I really hope I am able to work through my ideas without access to the workshops / London studio. I might do more digital stuff. but there's something that feels very abstract and not tangible and not real about digital experimentations. almost like every time I turn off the ipad or laptop, it ceases to exist and therefore I forget about it and therefore i do not progress/carry that step onwards towards the next development, if that makes sense. I need to constantly remind myself what as been done, that is why this blog is so important to not only my mindset but also the progression of my work. and so I am trying to save myself by catching up right now. perhaps the lectures that I missed updating on would be near impossible, but I am going to try much harder at updating this term. 

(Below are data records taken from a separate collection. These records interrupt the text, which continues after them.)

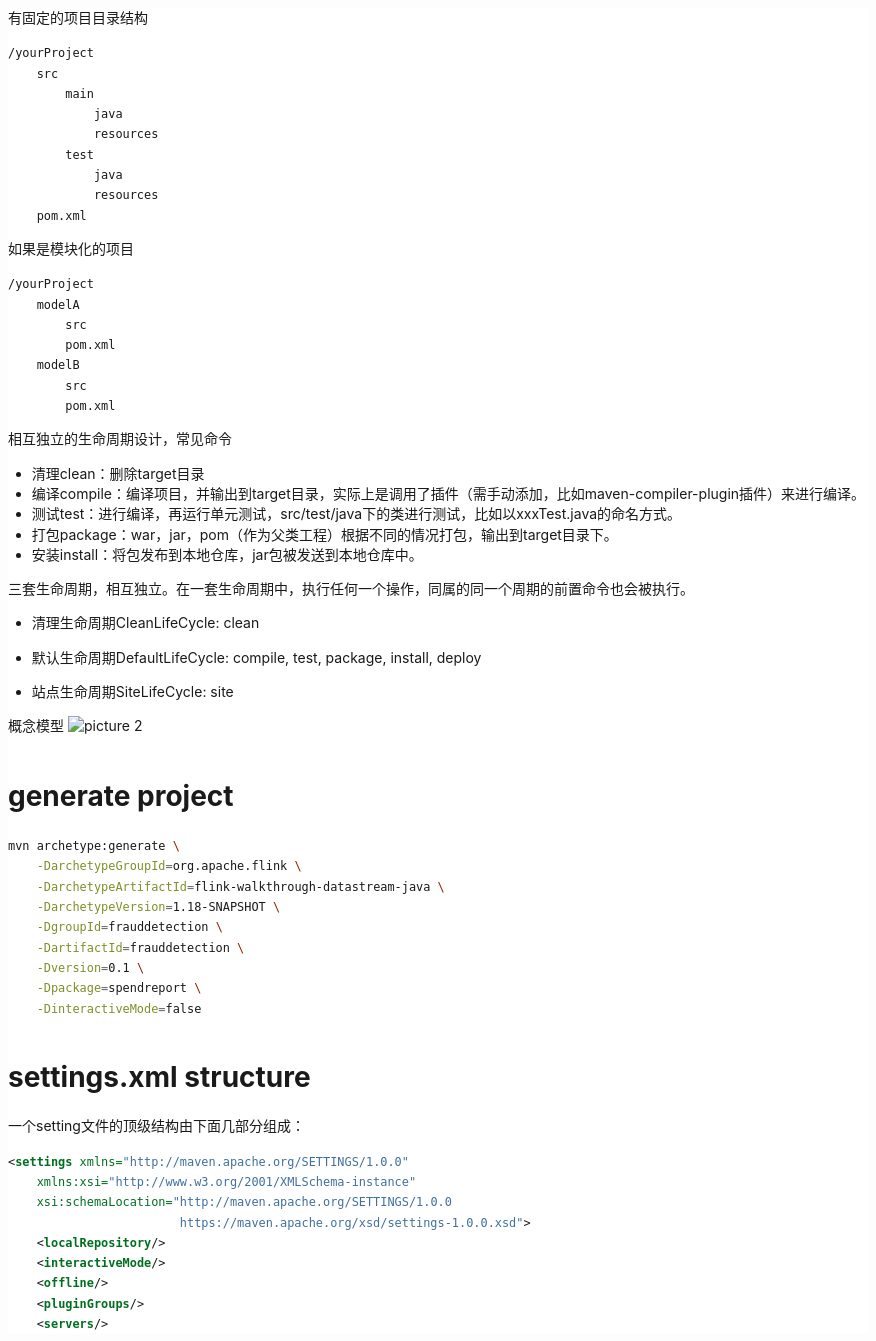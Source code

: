 有固定的项目目录结构
```
/yourProject
    src
        main
            java
            resources
        test
            java
            resources
    pom.xml
```
如果是模块化的项目
```
/yourProject
    modelA
        src
        pom.xml
    modelB
        src
        pom.xml
```

相互独立的生命周期设计，常见命令
- 清理clean：删除target目录
- 编译compile：编译项目，并输出到target目录，实际上是调用了插件（需手动添加，比如maven-compiler-plugin插件）来进行编译。
- 测试test：进行编译，再运行单元测试，src/test/java下的类进行测试，比如以xxxTest.java的命名方式。
- 打包package：war，jar，pom（作为父类工程）根据不同的情况打包，输出到target目录下。
- 安装install：将包发布到本地仓库，jar包被发送到本地仓库中。 

三套生命周期，相互独立。在一套生命周期中，执行任何一个操作，同属的同一个周期的前置命令也会被执行。
- 清理生命周期CleanLifeCycle: clean

- 默认生命周期DefaultLifeCycle: compile, test, package, install, deploy
- 站点生命周期SiteLifeCycle: site

概念模型
![picture 2](../images/f14f41bf58fd2610881ea4bc99f8baf6b95db1af75a455478f825a8d42c045e3.png)  

# generate project
```bash
mvn archetype:generate \
    -DarchetypeGroupId=org.apache.flink \
    -DarchetypeArtifactId=flink-walkthrough-datastream-java \
    -DarchetypeVersion=1.18-SNAPSHOT \
    -DgroupId=frauddetection \
    -DartifactId=frauddetection \
    -Dversion=0.1 \
    -Dpackage=spendreport \
    -DinteractiveMode=false
```

# settings.xml structure
一个setting文件的顶级结构由下面几部分组成：
```xml
<settings xmlns="http://maven.apache.org/SETTINGS/1.0.0"
    xmlns:xsi="http://www.w3.org/2001/XMLSchema-instance"
    xsi:schemaLocation="http://maven.apache.org/SETTINGS/1.0.0
                        https://maven.apache.org/xsd/settings-1.0.0.xsd">
    <localRepository/>
    <interactiveMode/>
    <offline/>
    <pluginGroups/>
    <servers/>
```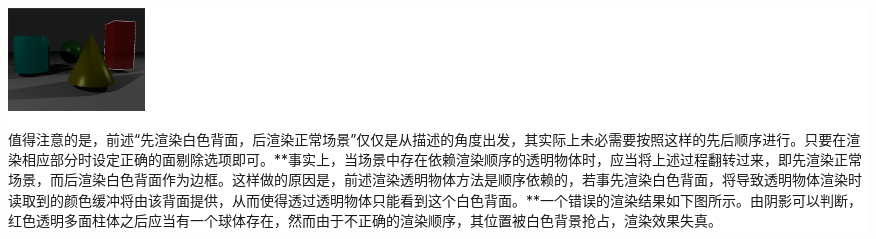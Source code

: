 <img src="Final Project Report.assets/image-20220601094648056.png" alt="image-20220601094648056" style="zoom:17%;" />
</center>

​		值得注意的是，前述“先渲染白色背面，后渲染正常场景”仅仅是从描述的角度出发，其实际上未必需要按照这样的先后顺序进行。只要在渲染相应部分时设定正确的面剔除选项即可。**事实上，当场景中存在依赖渲染顺序的透明物体时，应当将上述过程翻转过来，即先渲染正常场景，而后渲染白色背面作为边框。这样做的原因是，前述渲染透明物体方法是顺序依赖的，若事先渲染白色背面，将导致透明物体渲染时读取到的颜色缓冲将由该背面提供，从而使得透过透明物体只能看到这个白色背面。**一个错误的渲染结果如下图所示。由阴影可以判断，红色透明多面柱体之后应当有一个球体存在，然而由于不正确的渲染顺序，其位置被白色背景抢占，渲染效果失真。
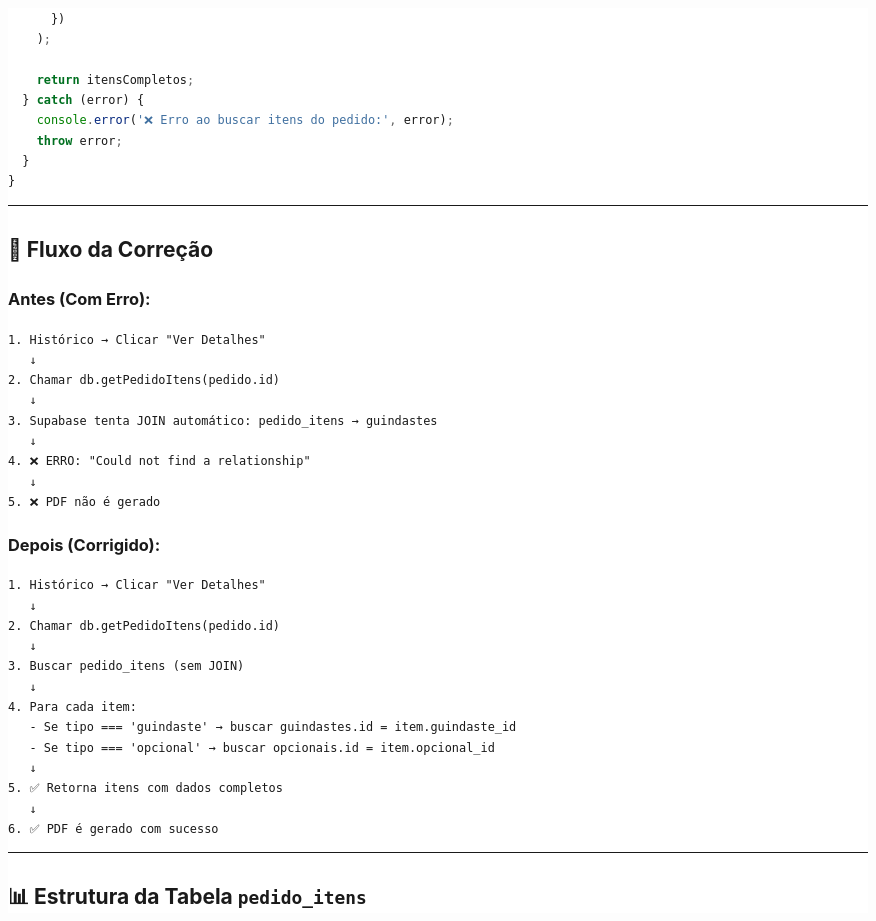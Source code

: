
 ```javascript
      })
    );
    
    return itensCompletos;
  } catch (error) {
    console.error('❌ Erro ao buscar itens do pedido:', error);
    throw error;
  }
}
```

---

## 🔄 Fluxo da Correção

### **Antes (Com Erro):**

```
1. Histórico → Clicar "Ver Detalhes"
   ↓
2. Chamar db.getPedidoItens(pedido.id)
   ↓
3. Supabase tenta JOIN automático: pedido_itens → guindastes
   ↓
4. ❌ ERRO: "Could not find a relationship"
   ↓
5. ❌ PDF não é gerado
```

### **Depois (Corrigido):**

```
1. Histórico → Clicar "Ver Detalhes"
   ↓
2. Chamar db.getPedidoItens(pedido.id)
   ↓
3. Buscar pedido_itens (sem JOIN)
   ↓
4. Para cada item:
   - Se tipo === 'guindaste' → buscar guindastes.id = item.guindaste_id
   - Se tipo === 'opcional' → buscar opcionais.id = item.opcional_id
   ↓
5. ✅ Retorna itens com dados completos
   ↓
6. ✅ PDF é gerado com sucesso
```

---

## 📊 Estrutura da Tabela `pedido_itens`
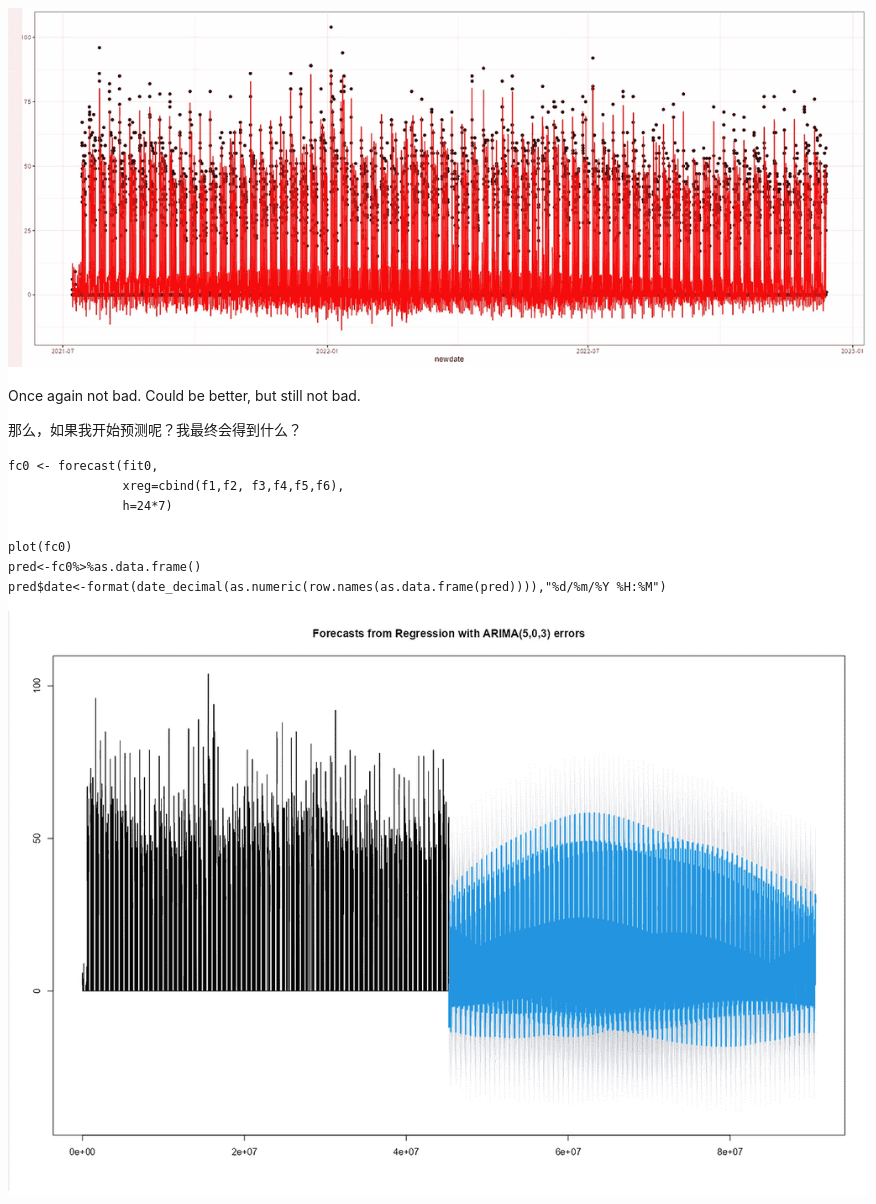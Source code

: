 ![](img/87ace4f57d5c266d89a3e13f3a97e199.png)

Once again not bad. Could be better, but still not bad.

那么，如果我开始预测呢？我最终会得到什么？

```
fc0 <- forecast(fit0, 
                xreg=cbind(f1,f2, f3,f4,f5,f6),
                h=24*7)

plot(fc0)
pred<-fc0%>%as.data.frame()
pred$date<-format(date_decimal(as.numeric(row.names(as.data.frame(pred)))),"%d/%m/%Y %H:%M")
```

![](img/d2a5b9fa459f7c8ddff65c00efa3ed5f.png)
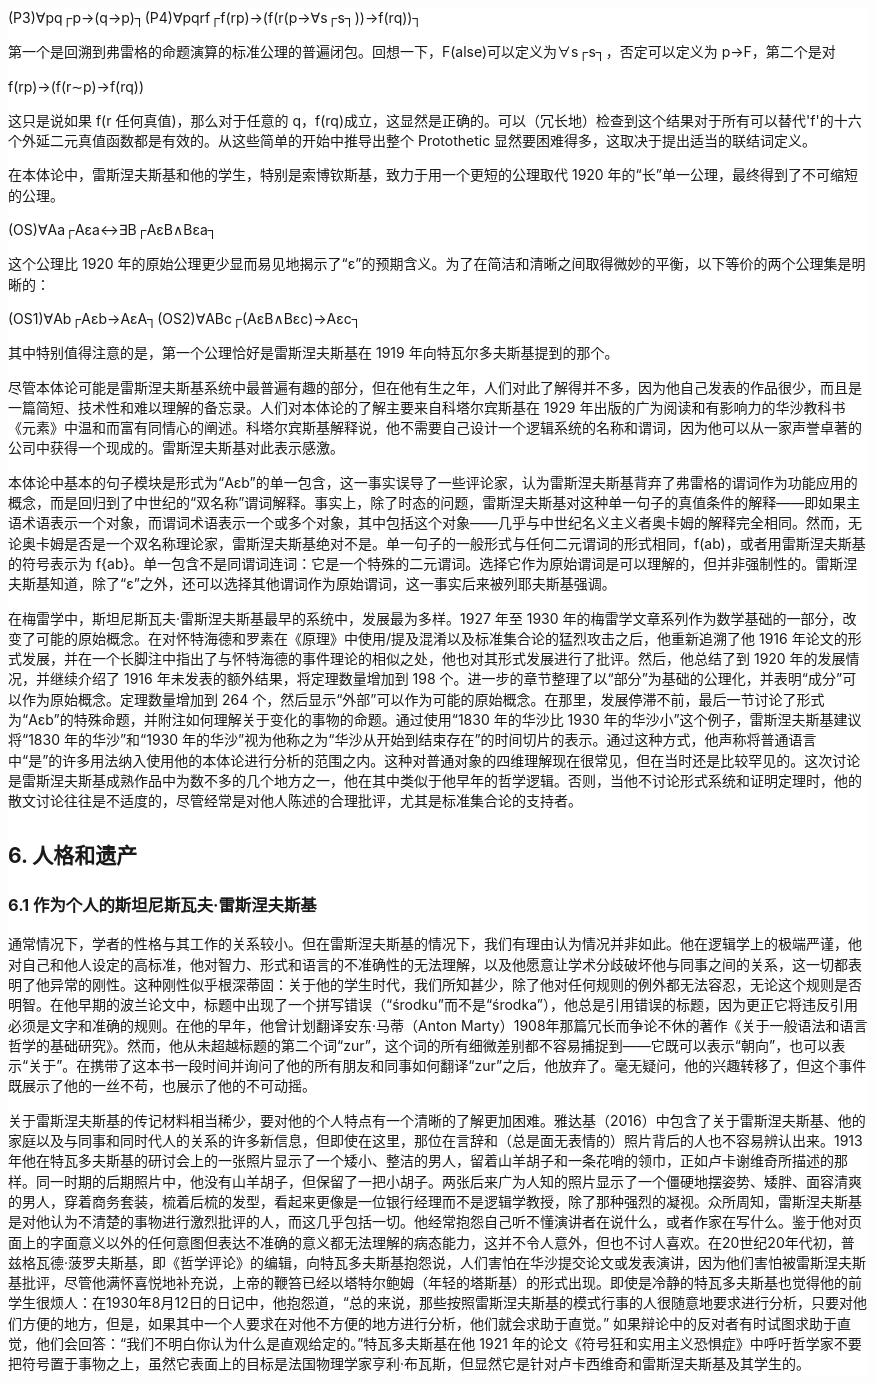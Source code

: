 (P3)∀pq┌p→(q→p)┐(P4)∀pqrf┌f(rp)→(f(r(p→∀s┌s┐))→f(rq))┐

第一个是回溯到弗雷格的命题演算的标准公理的普遍闭包。回想一下，F(alse)可以定义为∀s┌s┐，否定可以定义为 p→F，第二个是对

f(rp)→(f(r∼p)→f(rq))

这只是说如果 f(r 任何真值)，那么对于任意的 q，f(rq)成立，这显然是正确的。可以（冗长地）检查到这个结果对于所有可以替代'f'的十六个外延二元真值函数都是有效的。从这些简单的开始中推导出整个 Protothetic 显然要困难得多，这取决于提出适当的联结词定义。

在本体论中，雷斯涅夫斯基和他的学生，特别是索博钦斯基，致力于用一个更短的公理取代 1920 年的“长”单一公理，最终得到了不可缩短的公理。

(OS)∀Aa┌Aεa↔∃B┌AεB∧Bεa┐

这个公理比 1920 年的原始公理更少显而易见地揭示了“ε”的预期含义。为了在简洁和清晰之间取得微妙的平衡，以下等价的两个公理集是明晰的：

(OS1)∀Ab┌Aεb→AεA┐(OS2)∀ABc┌(AεB∧Bεc)→Aεc┐

其中特别值得注意的是，第一个公理恰好是雷斯涅夫斯基在 1919 年向特瓦尔多夫斯基提到的那个。

尽管本体论可能是雷斯涅夫斯基系统中最普遍有趣的部分，但在他有生之年，人们对此了解得并不多，因为他自己发表的作品很少，而且是一篇简短、技术性和难以理解的备忘录。人们对本体论的了解主要来自科塔尔宾斯基在 1929 年出版的广为阅读和有影响力的华沙教科书《元素》中温和而富有同情心的阐述。科塔尔宾斯基解释说，他不需要自己设计一个逻辑系统的名称和谓词，因为他可以从一家声誉卓著的公司中获得一个现成的。雷斯涅夫斯基对此表示感激。

本体论中基本的句子模块是形式为“Aεb”的单一包含，这一事实误导了一些评论家，认为雷斯涅夫斯基背弃了弗雷格的谓词作为功能应用的概念，而是回归到了中世纪的“双名称”谓词解释。事实上，除了时态的问题，雷斯涅夫斯基对这种单一句子的真值条件的解释——即如果主语术语表示一个对象，而谓词术语表示一个或多个对象，其中包括这个对象——几乎与中世纪名义主义者奥卡姆的解释完全相同。然而，无论奥卡姆是否是一个双名称理论家，雷斯涅夫斯基绝对不是。单一句子的一般形式与任何二元谓词的形式相同，f(ab)，或者用雷斯涅夫斯基的符号表示为 f{ab}。单一包含不是同谓词连词：它是一个特殊的二元谓词。选择它作为原始谓词是可以理解的，但并非强制性的。雷斯涅夫斯基知道，除了“ε”之外，还可以选择其他谓词作为原始谓词，这一事实后来被列耶夫斯基强调。

在梅雷学中，斯坦尼斯瓦夫·雷斯涅夫斯基最早的系统中，发展最为多样。1927 年至 1930 年的梅雷学文章系列作为数学基础的一部分，改变了可能的原始概念。在对怀特海德和罗素在《原理》中使用/提及混淆以及标准集合论的猛烈攻击之后，他重新追溯了他 1916 年论文的形式发展，并在一个长脚注中指出了与怀特海德的事件理论的相似之处，他也对其形式发展进行了批评。然后，他总结了到 1920 年的发展情况，并继续介绍了 1916 年未发表的额外结果，将定理数量增加到 198 个。进一步的章节整理了以“部分”为基础的公理化，并表明“成分”可以作为原始概念。定理数量增加到 264 个，然后显示“外部”可以作为可能的原始概念。在那里，发展停滞不前，最后一节讨论了形式为“Aεb”的特殊命题，并附注如何理解关于变化的事物的命题。通过使用“1830 年的华沙比 1930 年的华沙小”这个例子，雷斯涅夫斯基建议将“1830 年的华沙”和“1930 年的华沙”视为他称之为“华沙从开始到结束存在”的时间切片的表示。通过这种方式，他声称将普通语言中“是”的许多用法纳入使用他的本体论进行分析的范围之内。这种对普通对象的四维理解现在很常见，但在当时还是比较罕见的。这次讨论是雷斯涅夫斯基成熟作品中为数不多的几个地方之一，他在其中类似于他早年的哲学逻辑。否则，当他不讨论形式系统和证明定理时，他的散文讨论往往是不适度的，尽管经常是对他人陈述的合理批评，尤其是标准集合论的支持者。

## 6. 人格和遗产

### 6.1 作为个人的斯坦尼斯瓦夫·雷斯涅夫斯基

通常情况下，学者的性格与其工作的关系较小。但在雷斯涅夫斯基的情况下，我们有理由认为情况并非如此。他在逻辑学上的极端严谨，他对自己和他人设定的高标准，他对智力、形式和语言的不准确性的无法理解，以及他愿意让学术分歧破坏他与同事之间的关系，这一切都表明了他异常的刚性。这种刚性似乎根深蒂固：关于他的学生时代，我们所知甚少，除了他对任何规则的例外都无法容忍，无论这个规则是否明智。在他早期的波兰论文中，标题中出现了一个拼写错误（“środku”而不是“środka”），他总是引用错误的标题，因为更正它将违反引用必须是文字和准确的规则。在他的早年，他曾计划翻译安东·马蒂（Anton Marty）1908年那篇冗长而争论不休的著作《关于一般语法和语言哲学的基础研究》。然而，他从未超越标题的第二个词“zur”，这个词的所有细微差别都不容易捕捉到——它既可以表示“朝向”，也可以表示“关于”。在携带了这本书一段时间并询问了他的所有朋友和同事如何翻译“zur”之后，他放弃了。毫无疑问，他的兴趣转移了，但这个事件既展示了他的一丝不苟，也展示了他的不可动摇。

关于雷斯涅夫斯基的传记材料相当稀少，要对他的个人特点有一个清晰的了解更加困难。雅达基（2016）中包含了关于雷斯涅夫斯基、他的家庭以及与同事和同时代人的关系的许多新信息，但即使在这里，那位在言辞和（总是面无表情的）照片背后的人也不容易辨认出来。1913年他在特瓦多夫斯基的研讨会上的一张照片显示了一个矮小、整洁的男人，留着山羊胡子和一条花哨的领巾，正如卢卡谢维奇所描述的那样。同一时期的后期照片中，他没有山羊胡子，但保留了一把小胡子。两张后来广为人知的照片显示了一个僵硬地摆姿势、矮胖、面容清爽的男人，穿着商务套装，梳着后梳的发型，看起来更像是一位银行经理而不是逻辑学教授，除了那种强烈的凝视。众所周知，雷斯涅夫斯基是对他认为不清楚的事物进行激烈批评的人，而这几乎包括一切。他经常抱怨自己听不懂演讲者在说什么，或者作家在写什么。鉴于他对页面上的字面意义以外的任何意图但表达不准确的意义都无法理解的病态能力，这并不令人意外，但也不讨人喜欢。在20世纪20年代初，普兹格瓦德·菠罗夫斯基，即《哲学评论》的编辑，向特瓦多夫斯基抱怨说，人们害怕在华沙提交论文或发表演讲，因为他们害怕被雷斯涅夫斯基批评，尽管他满怀喜悦地补充说，上帝的鞭笞已经以塔特尔鲍姆（年轻的塔斯基）的形式出现。即使是冷静的特瓦多夫斯基也觉得他的前学生很烦人：在1930年8月12日的日记中，他抱怨道，“总的来说，那些按照雷斯涅夫斯基的模式行事的人很随意地要求进行分析，只要对他们方便的地方，但是，如果其中一个人要求在对他不方便的地方进行分析，他们就会求助于直觉。” 如果辩论中的反对者有时试图求助于直觉，他们会回答：“我们不明白你认为什么是直观给定的。”特瓦多夫斯基在他 1921 年的论文《符号狂和实用主义恐惧症》中呼吁哲学家不要把符号置于事物之上，虽然它表面上的目标是法国物理学家亨利·布瓦斯，但显然它是针对卢卡西维奇和雷斯涅夫斯基及其学生的。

the timestamps on this blog, I realised, is really vital to how I work. perhaps its because time feels so abstract to me that I need something concrete in documentation to prove to me that something happened on this day or that. it also forces me to think actual thoughts like these because for the past month I've just been panicking. I wish I could stop stressing unnecessarily, and I know it is all a result of my disorganization and susceptibility to push things to the next week, then the next. I am going in clichéd circles again, we always return to this mindset on this blog. its a pattern. its a circle. (vicious). I am thinking of the venn diagram again. circle of life.. I keep thinking of circles, loops, in diagrams, in jewelry (chain), in repetition and overlaps, in how information is expressed clearly yet blanks on some other more subtle ideas. like needing to read between the lines. reading between the circles, arrows, shading. I keep seeing relevant visuals in my time here... 

but what do I do now - I feel my mind is an infinite venn diagram with infinite overlaps and rejected spaces (map?) I think once I catch up on the past few posts I can get a clearer timeline on how I got here. Its as if I need to recollect history with [ recall ] so I know who I am now. (again thinking back on that idea of - who am I without my memories // 'memories make me') this blog in itself is a desperate site for recollection of memories. I cannot abandon it, it would equal abandoning my practice. that's what it feels like. without it I am floating without an anchor. it was good to have a physical studio as a real anchor like marc said, where I can put things up and see things physically. 

---SO I am thinking overall about documentation and keeping records (especially in amateur photo/video + written/analogue/notes/diary/inform, instruction, teaching) 

(I guess there is a need to distinguish between the audience of - a record, documentation for oneself (me)? or the textbook (this is more thinking about the diagram and liking the visuals and playfulness of how limiting it looks) (but does this count as documentation?) 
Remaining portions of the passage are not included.